Hanna MAPTUNOĞLU, Merkez Komite üyesi idi. Orta-Doğu’da, 4 yoldaşımızın, Filistin Kurtuluş örgütü (FKÖ) tarafından öldürüldüğü Filistinlilerin kendi aralarındaki çatışmalara, yoldaşlarımızın Suriye yanlısı El-Saki örgütü saflarında FKÖ’ ye karşı çatışmalarda yer almasına karşı çıktığı için, Muhabarat ajanı Mihrac URAL’ın talimatı ile TRABLUS’ta Ali FUAT ÇİLER’in kardeşi MUZAFFER ÇİLER ve Şerif (BEŞİR KANMAZ) tarafından TUTUKLANARAK HAPSEDİLDİ.

Günay KARACA, örgütümüzün Kayseri il Sorumlusu ve İstanbul İl komitesi üyesi idi. 1979 operasyonunda yakalandı, bir süre hapis yattı ve tahliye edildikten sonra Orta-Doğu’ya, Suriye’ye çıktı. Suriye’de örgütten ayrıldı ve Türkiye’ye dönmek istedi. Mihrac URAL, Günay KARACA’nın Türkiye’ye dönme kararından rahatsızlık duydu ve Günay’ı Türkiye’ye götürmekle görevlendirilen ERTAN’a, ‘’ bu adam karanlık bir adamdır, sınırı geçirdikten sonra kafasına bir kurşun sık’’ talimatını ulaştırdı. Mihrac URAL’ın yakın akrabası ERTAN, Günay KARACA’ya olan sempatisi nedeniyle bu görevi yerine getirmedi ve kendisine verilen bu talimatı Günay KARACA yoldaşa anlattı. ERTAN bu olayı Paris’te tüm teferruatları ile bana da anlattı.

Mehmet KOÇ, Acilciler örgütümüzün, en eski kadrolarındaydı. İlker Akman, H.Basri ve Yusuf Ziya yoldaşların, Malatya Beylerdere’sinde katledildiği operasyon sonunda yakalandı, hapis yattı çıktı ve Orta-Doğuya geçti. FKÖ çiftliğinde sorumluydu. 12 eylül döneminden hemen sonra, Suriye’ye gelen devrimcilere kapısını açtı. Onların tüm imkanlarını yarattığı olanaklarla  karşılamaya çalıştı. Avrupa’ya çıktıktan sonra Mihrac Ural’ın devrimci olmadığını ileri sürerek muhalefet etti. Mihrac Ural, Mehmet KOÇ’u Adana Milli istihbarat teşkilati(MİT)e  ‘’Merkez komite üyesi’’dir  diye ihbar etti.

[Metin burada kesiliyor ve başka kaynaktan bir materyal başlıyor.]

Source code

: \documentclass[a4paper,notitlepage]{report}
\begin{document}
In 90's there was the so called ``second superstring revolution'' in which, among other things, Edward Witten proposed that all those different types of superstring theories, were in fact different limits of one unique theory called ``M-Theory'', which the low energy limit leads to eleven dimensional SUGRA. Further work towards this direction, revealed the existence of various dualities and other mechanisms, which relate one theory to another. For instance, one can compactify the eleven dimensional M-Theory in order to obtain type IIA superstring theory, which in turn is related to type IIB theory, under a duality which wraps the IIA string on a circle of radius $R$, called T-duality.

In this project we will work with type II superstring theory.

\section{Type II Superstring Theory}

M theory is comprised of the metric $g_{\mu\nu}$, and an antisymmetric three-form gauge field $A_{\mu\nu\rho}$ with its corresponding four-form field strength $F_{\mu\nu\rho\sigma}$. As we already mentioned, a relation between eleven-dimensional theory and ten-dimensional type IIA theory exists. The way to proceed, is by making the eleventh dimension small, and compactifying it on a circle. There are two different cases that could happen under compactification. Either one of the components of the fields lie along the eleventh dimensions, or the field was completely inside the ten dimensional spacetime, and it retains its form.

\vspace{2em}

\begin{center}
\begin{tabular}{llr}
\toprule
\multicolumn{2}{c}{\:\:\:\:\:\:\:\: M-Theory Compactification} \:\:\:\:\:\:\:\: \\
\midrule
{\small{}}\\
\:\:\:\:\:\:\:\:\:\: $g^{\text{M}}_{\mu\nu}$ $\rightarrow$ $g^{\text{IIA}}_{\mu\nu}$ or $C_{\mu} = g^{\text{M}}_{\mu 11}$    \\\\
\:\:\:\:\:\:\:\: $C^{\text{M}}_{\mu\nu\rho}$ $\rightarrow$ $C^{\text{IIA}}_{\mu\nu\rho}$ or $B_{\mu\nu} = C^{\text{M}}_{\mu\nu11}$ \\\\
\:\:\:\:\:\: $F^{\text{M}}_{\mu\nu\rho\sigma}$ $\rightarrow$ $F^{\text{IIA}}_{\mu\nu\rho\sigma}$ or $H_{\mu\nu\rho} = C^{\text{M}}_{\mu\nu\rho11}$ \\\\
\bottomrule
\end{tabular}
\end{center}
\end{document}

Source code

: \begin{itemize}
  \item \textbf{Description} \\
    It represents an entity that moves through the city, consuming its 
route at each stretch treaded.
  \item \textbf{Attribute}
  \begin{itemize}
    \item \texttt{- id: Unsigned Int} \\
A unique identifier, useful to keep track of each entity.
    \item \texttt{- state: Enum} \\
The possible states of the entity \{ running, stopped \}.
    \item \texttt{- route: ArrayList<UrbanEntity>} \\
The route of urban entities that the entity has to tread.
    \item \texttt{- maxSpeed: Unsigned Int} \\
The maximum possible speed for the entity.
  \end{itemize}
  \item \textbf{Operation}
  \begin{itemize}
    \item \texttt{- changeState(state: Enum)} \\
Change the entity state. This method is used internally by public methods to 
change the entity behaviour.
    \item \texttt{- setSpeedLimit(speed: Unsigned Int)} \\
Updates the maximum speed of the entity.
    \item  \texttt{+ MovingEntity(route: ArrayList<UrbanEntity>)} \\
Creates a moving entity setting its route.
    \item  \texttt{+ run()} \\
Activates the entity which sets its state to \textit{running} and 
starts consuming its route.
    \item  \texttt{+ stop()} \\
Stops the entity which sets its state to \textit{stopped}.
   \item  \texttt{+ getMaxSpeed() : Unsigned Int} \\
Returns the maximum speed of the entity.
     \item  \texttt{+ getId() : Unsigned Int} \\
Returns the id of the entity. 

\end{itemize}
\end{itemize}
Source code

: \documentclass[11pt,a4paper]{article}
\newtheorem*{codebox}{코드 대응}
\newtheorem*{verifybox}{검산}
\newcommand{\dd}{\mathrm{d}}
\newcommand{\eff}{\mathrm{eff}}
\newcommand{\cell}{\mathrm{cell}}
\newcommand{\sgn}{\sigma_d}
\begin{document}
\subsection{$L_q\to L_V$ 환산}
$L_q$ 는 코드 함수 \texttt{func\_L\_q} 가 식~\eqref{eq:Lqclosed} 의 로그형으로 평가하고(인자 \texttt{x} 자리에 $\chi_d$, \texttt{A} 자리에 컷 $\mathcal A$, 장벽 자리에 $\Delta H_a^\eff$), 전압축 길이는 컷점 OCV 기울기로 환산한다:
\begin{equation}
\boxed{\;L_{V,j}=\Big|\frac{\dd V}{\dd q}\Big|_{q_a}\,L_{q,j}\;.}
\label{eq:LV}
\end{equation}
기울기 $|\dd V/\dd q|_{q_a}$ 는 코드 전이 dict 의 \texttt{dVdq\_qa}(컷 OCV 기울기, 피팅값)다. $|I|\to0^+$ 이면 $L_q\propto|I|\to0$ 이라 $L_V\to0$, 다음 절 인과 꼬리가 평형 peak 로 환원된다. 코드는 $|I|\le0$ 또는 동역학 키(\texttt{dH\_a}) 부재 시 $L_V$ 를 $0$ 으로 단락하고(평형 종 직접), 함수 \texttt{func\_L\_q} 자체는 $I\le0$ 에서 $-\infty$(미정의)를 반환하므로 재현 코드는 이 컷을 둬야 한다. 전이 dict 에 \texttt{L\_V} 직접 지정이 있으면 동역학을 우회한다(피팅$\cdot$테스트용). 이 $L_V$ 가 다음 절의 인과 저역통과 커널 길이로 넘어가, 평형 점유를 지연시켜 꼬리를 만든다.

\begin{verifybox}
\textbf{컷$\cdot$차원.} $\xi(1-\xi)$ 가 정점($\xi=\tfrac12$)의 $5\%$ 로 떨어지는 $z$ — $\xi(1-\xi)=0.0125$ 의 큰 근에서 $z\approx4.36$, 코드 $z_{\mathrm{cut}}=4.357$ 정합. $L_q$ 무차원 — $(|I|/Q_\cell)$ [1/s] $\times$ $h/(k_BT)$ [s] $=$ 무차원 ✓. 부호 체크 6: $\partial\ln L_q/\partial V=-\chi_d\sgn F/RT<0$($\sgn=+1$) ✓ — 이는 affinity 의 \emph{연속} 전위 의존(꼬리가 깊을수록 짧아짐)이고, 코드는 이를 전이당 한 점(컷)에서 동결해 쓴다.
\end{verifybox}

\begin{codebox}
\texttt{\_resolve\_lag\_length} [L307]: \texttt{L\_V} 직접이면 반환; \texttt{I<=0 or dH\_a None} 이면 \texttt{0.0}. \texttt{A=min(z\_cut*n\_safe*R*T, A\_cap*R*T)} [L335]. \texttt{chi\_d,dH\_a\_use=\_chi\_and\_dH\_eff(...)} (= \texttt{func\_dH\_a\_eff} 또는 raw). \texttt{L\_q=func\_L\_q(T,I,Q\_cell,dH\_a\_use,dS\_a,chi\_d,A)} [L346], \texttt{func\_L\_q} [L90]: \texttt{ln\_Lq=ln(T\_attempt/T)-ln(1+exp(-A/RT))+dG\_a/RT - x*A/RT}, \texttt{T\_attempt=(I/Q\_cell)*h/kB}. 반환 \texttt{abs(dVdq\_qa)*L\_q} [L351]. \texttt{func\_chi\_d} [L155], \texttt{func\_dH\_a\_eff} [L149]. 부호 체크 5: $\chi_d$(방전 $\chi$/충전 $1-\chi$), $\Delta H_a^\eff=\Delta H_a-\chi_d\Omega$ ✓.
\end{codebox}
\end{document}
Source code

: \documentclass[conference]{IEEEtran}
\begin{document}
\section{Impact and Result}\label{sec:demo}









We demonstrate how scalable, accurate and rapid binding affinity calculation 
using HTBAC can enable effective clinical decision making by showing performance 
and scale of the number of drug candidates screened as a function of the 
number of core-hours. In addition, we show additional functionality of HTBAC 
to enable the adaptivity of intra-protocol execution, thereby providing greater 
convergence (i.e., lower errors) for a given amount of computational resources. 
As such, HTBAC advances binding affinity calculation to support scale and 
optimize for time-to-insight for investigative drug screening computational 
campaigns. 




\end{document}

Mehmet KOÇ’un ‘’ihbar’’ edildiğini öğrendikten sonra Mihrac Ural hakkında yazdı ve açıklama, yoldaşımız vefat etmeden önce bu sitede yayınlanmıştır..

Mihrac Ural’ın el yazılı ihbar mektubunun aslı bende bulunmaktadır. Yayınladım, bu yazı benim değil diyemedi. Böyle bir iddiada bulunursa eğer exper raporuyla bunun kendi el yazısı olduğunu ispata hazırım.

Mihrac Ural, Mehmet KOÇ yoldaşla birlikte kendisine muhalif olan HOLLANDA SORUMLUSU yoldaşlarımızı da aynı biçimde ihbar etmiştir. Bunun el yazılı orijinal belgesi bende bulunmaktadır.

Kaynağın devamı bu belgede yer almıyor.